* _Problem_
The entries below should be transcribed exactly, every one of them.

======== Listed records

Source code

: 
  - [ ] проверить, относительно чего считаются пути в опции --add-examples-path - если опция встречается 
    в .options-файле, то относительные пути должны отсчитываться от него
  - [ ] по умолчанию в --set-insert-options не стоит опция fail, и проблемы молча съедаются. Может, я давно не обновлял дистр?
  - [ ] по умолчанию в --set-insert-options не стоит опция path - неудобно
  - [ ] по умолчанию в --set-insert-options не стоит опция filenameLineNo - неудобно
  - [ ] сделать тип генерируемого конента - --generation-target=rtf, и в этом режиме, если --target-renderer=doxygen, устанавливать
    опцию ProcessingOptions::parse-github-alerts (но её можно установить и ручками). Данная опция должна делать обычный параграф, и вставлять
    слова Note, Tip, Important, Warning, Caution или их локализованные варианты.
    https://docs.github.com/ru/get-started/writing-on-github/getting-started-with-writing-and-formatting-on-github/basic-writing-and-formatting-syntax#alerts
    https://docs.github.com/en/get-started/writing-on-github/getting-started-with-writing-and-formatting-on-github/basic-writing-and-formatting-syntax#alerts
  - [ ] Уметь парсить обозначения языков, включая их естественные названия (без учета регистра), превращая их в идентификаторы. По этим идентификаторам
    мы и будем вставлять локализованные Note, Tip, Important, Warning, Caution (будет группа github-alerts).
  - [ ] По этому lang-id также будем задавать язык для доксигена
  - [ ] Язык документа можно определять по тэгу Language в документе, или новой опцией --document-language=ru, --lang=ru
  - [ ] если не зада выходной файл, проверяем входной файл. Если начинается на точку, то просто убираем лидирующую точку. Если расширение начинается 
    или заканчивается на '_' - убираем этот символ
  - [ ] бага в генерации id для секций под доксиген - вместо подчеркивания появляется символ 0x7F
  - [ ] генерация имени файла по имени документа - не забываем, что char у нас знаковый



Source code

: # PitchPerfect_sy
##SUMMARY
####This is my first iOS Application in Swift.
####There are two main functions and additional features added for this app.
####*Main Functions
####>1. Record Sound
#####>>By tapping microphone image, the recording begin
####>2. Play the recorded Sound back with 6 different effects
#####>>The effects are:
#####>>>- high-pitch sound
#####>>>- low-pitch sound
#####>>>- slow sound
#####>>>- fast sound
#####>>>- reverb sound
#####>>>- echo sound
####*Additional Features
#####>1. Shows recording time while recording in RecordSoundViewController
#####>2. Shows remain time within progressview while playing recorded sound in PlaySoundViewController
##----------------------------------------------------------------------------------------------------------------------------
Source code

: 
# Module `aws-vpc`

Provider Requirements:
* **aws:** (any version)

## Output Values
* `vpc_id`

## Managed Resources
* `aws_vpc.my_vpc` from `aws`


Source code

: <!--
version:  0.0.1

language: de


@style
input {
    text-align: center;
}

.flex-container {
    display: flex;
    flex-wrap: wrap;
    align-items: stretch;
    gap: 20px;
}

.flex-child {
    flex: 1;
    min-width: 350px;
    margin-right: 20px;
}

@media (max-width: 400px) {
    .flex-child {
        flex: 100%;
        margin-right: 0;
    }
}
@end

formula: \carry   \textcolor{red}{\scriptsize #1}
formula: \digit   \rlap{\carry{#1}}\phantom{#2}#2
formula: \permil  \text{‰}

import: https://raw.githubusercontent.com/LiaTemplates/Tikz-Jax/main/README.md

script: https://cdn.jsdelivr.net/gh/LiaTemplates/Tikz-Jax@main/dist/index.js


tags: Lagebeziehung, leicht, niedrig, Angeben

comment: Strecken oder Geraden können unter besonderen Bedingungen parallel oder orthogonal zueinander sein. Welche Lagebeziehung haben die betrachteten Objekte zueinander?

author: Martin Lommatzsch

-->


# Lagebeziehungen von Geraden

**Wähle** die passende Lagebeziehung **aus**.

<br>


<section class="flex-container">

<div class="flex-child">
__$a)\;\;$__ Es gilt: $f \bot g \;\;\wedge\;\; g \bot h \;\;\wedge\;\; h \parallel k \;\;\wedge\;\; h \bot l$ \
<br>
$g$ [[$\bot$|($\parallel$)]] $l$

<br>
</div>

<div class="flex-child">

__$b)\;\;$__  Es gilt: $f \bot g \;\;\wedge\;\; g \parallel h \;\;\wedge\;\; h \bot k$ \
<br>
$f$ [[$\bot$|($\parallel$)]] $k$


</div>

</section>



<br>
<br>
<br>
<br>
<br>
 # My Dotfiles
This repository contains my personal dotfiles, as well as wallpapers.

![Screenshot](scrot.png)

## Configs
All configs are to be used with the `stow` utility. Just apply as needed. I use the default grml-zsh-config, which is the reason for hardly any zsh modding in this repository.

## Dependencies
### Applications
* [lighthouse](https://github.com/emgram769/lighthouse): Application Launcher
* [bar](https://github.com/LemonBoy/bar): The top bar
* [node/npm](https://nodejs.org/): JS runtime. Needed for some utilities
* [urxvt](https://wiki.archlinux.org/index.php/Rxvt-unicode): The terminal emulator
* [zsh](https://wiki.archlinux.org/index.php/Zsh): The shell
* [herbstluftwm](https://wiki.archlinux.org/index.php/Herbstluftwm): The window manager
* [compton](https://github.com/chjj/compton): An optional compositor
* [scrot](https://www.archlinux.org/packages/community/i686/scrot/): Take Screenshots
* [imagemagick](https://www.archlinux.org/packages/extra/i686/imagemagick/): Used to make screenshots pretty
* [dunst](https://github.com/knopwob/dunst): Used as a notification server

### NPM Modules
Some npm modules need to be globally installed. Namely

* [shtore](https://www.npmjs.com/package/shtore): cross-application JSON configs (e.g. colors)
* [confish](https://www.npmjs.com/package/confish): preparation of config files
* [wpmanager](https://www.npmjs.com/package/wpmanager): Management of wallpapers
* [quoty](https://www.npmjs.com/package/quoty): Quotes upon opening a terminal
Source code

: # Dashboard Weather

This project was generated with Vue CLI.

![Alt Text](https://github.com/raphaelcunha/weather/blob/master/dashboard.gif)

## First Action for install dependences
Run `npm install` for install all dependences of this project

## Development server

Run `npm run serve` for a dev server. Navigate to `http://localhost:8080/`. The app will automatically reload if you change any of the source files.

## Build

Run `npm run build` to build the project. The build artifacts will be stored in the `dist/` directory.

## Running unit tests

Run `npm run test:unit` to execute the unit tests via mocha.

================

* _Task solution_
Source code

: 
  - [ ] проверить, относительно чего считаются пути в опции --add-examples-path - если опция встречается 
    в .options-файле, то относительные пути должны отсчитываться от него
  - [ ] по умолчанию в --set-insert-options не стоит опция fail, и проблемы молча съедаются. Может, я давно не обновлял дистр?
  - [ ] по умолчанию в --set-insert-options не стоит опция path - неудобно
  - [ ] по умолчанию в --set-insert-options не стоит опция filenameLineNo - неудобно
  - [ ] сделать тип генерируемого конента - --generation-target=rtf, и в этом режиме, если --target-renderer=doxygen, устанавливать
    опцию ProcessingOptions::parse-github-alerts (но её можно установить и ручками). Данная опция должна делать обычный параграф, и вставлять
    слова Note, Tip, Important, Warning, Caution или их локализованные варианты.
    https://docs.github.com/ru/get-started/writing-on-github/getting-started-with-writing-and-formatting-on-github/basic-writing-and-formatting-syntax#alerts
    https://docs.github.com/en/get-started/writing-on-github/getting-started-with-writing-and-formatting-on-github/basic-writing-and-formatting-syntax#alerts
  - [ ] Уметь парсить обозначения языков, включая их естественные названия (без учета регистра), превращая их в идентификаторы. По этим идентификаторам
    мы и будем вставлять локализованные Note, Tip, Important, Warning, Caution (будет группа github-alerts).
  - [ ] По этому lang-id также будем задавать язык для доксигена
  - [ ] Язык документа можно определять по тэгу Language в документе, или новой опцией --document-language=ru, --lang=ru
  - [ ] если не зада выходной файл, проверяем входной файл. Если начинается на точку, то просто убираем лидирующую точку. Если расширение начинается 
    или заканчивается на '_' - убираем этот символ
  - [ ] бага в генерации id для секций под доксиген - вместо подчеркивания появляется символ 0x7F
  - [ ] генерация имени файла по имени документа - не забываем, что char у нас знаковый



Source code

: # PitchPerfect_sy
##SUMMARY
####This is my first iOS Application in Swift.
####There are two main functions and additional features added for this app.
####*Main Functions
####>1. Record Sound
#####>>By tapping microphone image, the recording begin
####>2. Play the recorded Sound back with 6 different effects
#####>>The effects are:
#####>>>- high-pitch sound
#####>>>- low-pitch sound
#####>>>- slow sound
#####>>>- fast sound
#####>>>- reverb sound
#####>>>- echo sound
####*Additional Features
#####>1. Shows recording time while recording in RecordSoundViewController
#####>2. Shows remain time within progressview while playing recorded sound in PlaySoundViewController
##----------------------------------------------------------------------------------------------------------------------------
Source code

: 
# Module `aws-vpc`

Provider Requirements:
* **aws:** (any version)

## Output Values
* `vpc_id`

## Managed Resources
* `aws_vpc.my_vpc` from `aws`


Source code

: <!--
version:  0.0.1

language: de


@style
input {
    text-align: center;
}

.flex-container {
    display: flex;
    flex-wrap: wrap;
    align-items: stretch;
    gap: 20px;
}

.flex-child {
    flex: 1;
    min-width: 350px;
    margin-right: 20px;
}

@media (max-width: 400px) {
    .flex-child {
        flex: 100%;
        margin-right: 0;
    }
}
@end

formula: \carry   \textcolor{red}{\scriptsize #1}
formula: \digit   \rlap{\carry{#1}}\phantom{#2}#2
formula: \permil  \text{‰}

import: https://raw.githubusercontent.com/LiaTemplates/Tikz-Jax/main/README.md

script: https://cdn.jsdelivr.net/gh/LiaTemplates/Tikz-Jax@main/dist/index.js


tags: Lagebeziehung, leicht, niedrig, Angeben

comment: Strecken oder Geraden können unter besonderen Bedingungen parallel oder orthogonal zueinander sein. Welche Lagebeziehung haben die betrachteten Objekte zueinander?

author: Martin Lommatzsch

-->


# Lagebeziehungen von Geraden

**Wähle** die passende Lagebeziehung **aus**.

<br>


<section class="flex-container">

<div class="flex-child">
__$a)\;\;$__ Es gilt: $f \bot g \;\;\wedge\;\; g \bot h \;\;\wedge\;\; h \parallel k \;\;\wedge\;\; h \bot l$ \
<br>
$g$ [[$\bot$|($\parallel$)]] $l$

<br>
</div>

<div class="flex-child">

__$b)\;\;$__  Es gilt: $f \bot g \;\;\wedge\;\; g \parallel h \;\;\wedge\;\; h \bot k$ \
<br>
$f$ [[$\bot$|($\parallel$)]] $k$


</div>

</section>



<br>
<br>
<br>
<br>
<br>
 # My Dotfiles
This repository contains my personal dotfiles, as well as wallpapers.

![Screenshot](scrot.png)

## Configs
All configs are to be used with the `stow` utility. Just apply as needed. I use the default grml-zsh-config, which is the reason for hardly any zsh modding in this repository.

## Dependencies
### Applications
* [lighthouse](https://github.com/emgram769/lighthouse): Application Launcher
* [bar](https://github.com/LemonBoy/bar): The top bar
* [node/npm](https://nodejs.org/): JS runtime. Needed for some utilities
* [urxvt](https://wiki.archlinux.org/index.php/Rxvt-unicode): The terminal emulator
* [zsh](https://wiki.archlinux.org/index.php/Zsh): The shell
* [herbstluftwm](https://wiki.archlinux.org/index.php/Herbstluftwm): The window manager
* [compton](https://github.com/chjj/compton): An optional compositor
* [scrot](https://www.archlinux.org/packages/community/i686/scrot/): Take Screenshots
* [imagemagick](https://www.archlinux.org/packages/extra/i686/imagemagick/): Used to make screenshots pretty
* [dunst](https://github.com/knopwob/dunst): Used as a notification server

### NPM Modules
Some npm modules need to be globally installed. Namely

* [shtore](https://www.npmjs.com/package/shtore): cross-application JSON configs (e.g. colors)
* [confish](https://www.npmjs.com/package/confish): preparation of config files
* [wpmanager](https://www.npmjs.com/package/wpmanager): Management of wallpapers
* [quoty](https://www.npmjs.com/package/quoty): Quotes upon opening a terminal
Source code

: # Dashboard Weather

This project was generated with Vue CLI.

![Alt Text](https://github.com/raphaelcunha/weather/blob/master/dashboard.gif)

## First Action for install dependences
Run `npm install` for install all dependences of this project

## Development server

Run `npm run serve` for a dev server. Navigate to `http://localhost:8080/`. The app will automatically reload if you change any of the source files.

## Build

Run `npm run build` to build the project. The build artifacts will be stored in the `dist/` directory.

## Running unit tests

Run `npm run test:unit` to execute the unit tests via mocha.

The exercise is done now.